Skip to content

Embed Chat-With-Data in Your Application

Your application’s users want to ask questions of your data without leaving your product. This recipe calls a published agent from your backend over the streaming REST API. The pattern runs in production inside a customer-facing analytics product handling more than 150,000 calls a month.

Estimated cost0.5–0.75ACUper question

Two to three metered actions per question. At high volume this dominates your ACU spend, so model it against expected question volume. At 0.25 ACU per metered action; confirm actual spend on the Usage page.

  1. Build and publish a custom SQL agent

    Clone the Query or Data Product Query agent and scope it to one data product. Teams that compared head-to-head found a tuned custom agent answers more accurately than the default agent.

  2. Put semantics in metadata, not the prompt

    When users say “UK” but the data says “United Kingdom”, add synonyms and definitions to the catalog and data product metadata. One team analyzed 500 real user questions and found metadata fixes outperformed prompt fixes every time.

  3. Authenticate machine-to-machine

    Create an M2M OAuth client and request a JWT with the client credentials grant.
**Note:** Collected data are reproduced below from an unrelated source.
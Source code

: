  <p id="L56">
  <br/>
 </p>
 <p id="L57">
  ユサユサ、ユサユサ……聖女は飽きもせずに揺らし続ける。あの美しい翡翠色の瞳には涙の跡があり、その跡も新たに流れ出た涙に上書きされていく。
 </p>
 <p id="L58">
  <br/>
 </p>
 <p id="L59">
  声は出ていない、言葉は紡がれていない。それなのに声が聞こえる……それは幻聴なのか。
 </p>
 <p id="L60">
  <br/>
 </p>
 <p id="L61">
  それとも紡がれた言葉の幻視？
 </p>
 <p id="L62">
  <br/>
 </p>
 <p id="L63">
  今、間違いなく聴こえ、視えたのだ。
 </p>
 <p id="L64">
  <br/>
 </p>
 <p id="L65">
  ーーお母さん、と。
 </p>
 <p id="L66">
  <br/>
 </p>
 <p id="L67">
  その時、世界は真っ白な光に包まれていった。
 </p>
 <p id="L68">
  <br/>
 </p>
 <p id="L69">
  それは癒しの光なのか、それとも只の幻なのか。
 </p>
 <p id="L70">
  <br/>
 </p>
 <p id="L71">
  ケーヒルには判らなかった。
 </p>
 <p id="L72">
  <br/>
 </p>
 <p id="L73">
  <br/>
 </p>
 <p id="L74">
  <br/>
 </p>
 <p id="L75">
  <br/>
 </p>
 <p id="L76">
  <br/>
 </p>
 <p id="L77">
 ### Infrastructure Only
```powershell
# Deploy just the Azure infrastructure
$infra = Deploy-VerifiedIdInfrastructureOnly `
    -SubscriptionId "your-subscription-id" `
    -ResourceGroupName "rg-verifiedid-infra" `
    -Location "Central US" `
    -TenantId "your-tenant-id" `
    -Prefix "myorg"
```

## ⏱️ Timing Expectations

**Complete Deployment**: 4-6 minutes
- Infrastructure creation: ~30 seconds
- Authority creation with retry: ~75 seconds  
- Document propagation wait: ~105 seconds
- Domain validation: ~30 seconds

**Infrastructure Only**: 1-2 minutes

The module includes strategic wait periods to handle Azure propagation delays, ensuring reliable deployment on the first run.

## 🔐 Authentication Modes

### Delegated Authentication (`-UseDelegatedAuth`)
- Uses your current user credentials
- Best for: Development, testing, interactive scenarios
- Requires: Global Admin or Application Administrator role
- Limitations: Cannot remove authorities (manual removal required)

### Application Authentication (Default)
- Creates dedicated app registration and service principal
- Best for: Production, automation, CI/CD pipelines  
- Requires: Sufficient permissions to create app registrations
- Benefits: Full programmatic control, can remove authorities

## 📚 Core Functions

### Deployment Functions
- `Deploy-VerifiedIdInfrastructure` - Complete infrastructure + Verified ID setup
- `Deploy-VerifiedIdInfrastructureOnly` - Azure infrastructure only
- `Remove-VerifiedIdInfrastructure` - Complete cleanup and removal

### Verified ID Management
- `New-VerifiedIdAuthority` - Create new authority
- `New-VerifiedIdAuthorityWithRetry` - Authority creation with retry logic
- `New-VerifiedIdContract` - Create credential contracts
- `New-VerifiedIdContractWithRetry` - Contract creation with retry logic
Assign the client the minimum role that can call the AI APIs.

  4. Call the streaming endpoint

    POST the user’s message to /ai/api/v1/chats/agent/{id}/stream with the bearer token and stream the response into your UI. See REST API authentication for the token request and a full example.
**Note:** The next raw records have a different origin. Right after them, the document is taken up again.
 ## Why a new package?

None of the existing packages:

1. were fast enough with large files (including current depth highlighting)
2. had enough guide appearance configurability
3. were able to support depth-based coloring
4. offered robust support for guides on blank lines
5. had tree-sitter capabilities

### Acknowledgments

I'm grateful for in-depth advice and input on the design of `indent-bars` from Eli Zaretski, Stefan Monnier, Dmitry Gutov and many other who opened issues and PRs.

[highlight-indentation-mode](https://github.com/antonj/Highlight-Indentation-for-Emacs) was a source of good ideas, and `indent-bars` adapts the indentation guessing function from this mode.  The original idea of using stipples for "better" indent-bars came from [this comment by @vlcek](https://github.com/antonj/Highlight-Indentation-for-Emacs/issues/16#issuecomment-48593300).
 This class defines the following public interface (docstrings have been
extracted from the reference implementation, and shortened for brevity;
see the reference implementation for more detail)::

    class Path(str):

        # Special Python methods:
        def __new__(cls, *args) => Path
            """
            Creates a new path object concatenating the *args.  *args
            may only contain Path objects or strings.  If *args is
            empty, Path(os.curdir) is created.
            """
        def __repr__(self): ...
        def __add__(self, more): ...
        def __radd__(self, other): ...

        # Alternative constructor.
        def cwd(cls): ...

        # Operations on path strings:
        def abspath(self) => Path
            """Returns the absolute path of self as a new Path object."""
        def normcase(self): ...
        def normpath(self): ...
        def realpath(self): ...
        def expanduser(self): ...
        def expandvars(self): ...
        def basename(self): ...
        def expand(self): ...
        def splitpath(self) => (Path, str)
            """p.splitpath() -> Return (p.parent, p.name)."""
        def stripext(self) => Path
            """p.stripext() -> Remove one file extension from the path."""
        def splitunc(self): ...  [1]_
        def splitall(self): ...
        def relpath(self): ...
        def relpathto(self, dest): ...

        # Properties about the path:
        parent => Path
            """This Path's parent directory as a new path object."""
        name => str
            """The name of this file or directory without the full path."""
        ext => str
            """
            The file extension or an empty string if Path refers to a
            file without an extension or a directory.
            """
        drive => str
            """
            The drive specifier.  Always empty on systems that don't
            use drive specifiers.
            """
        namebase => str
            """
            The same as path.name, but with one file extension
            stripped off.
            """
  5. Scope multi-tenant sessions

    If one agent serves many of your customers, use pre_exec_sql to set per-session context (such as a subscriber ID) before each query, and pass marketplace_id where applicable.

  6. Add evaluations before launch

    Build an eval set with at least 10 human-validated question/SQL pairs and re-run it whenever you change the agent or its metadata.

  • Cloning an agent copies tool parameter bindings as they were; re-check bindings such as allow_fallback_auth before pointing production traffic at a clone.
  • The JWT’s role claims decide API access — a token with the wrong role gets 403, not a helpful error.
  • Chart-generating agents respond slowly enough to hit client timeouts (Microsoft Teams cuts off around 45 seconds); prefer text answers in latency-sensitive surfaces.
  • Return generated SQL instead of answers, so your application (or the user) executes it under its own controls. Prompt the agent to output SQL and present only that field from the streamed response.
  • Call stored procedures by wrapping them in a custom agent prompt.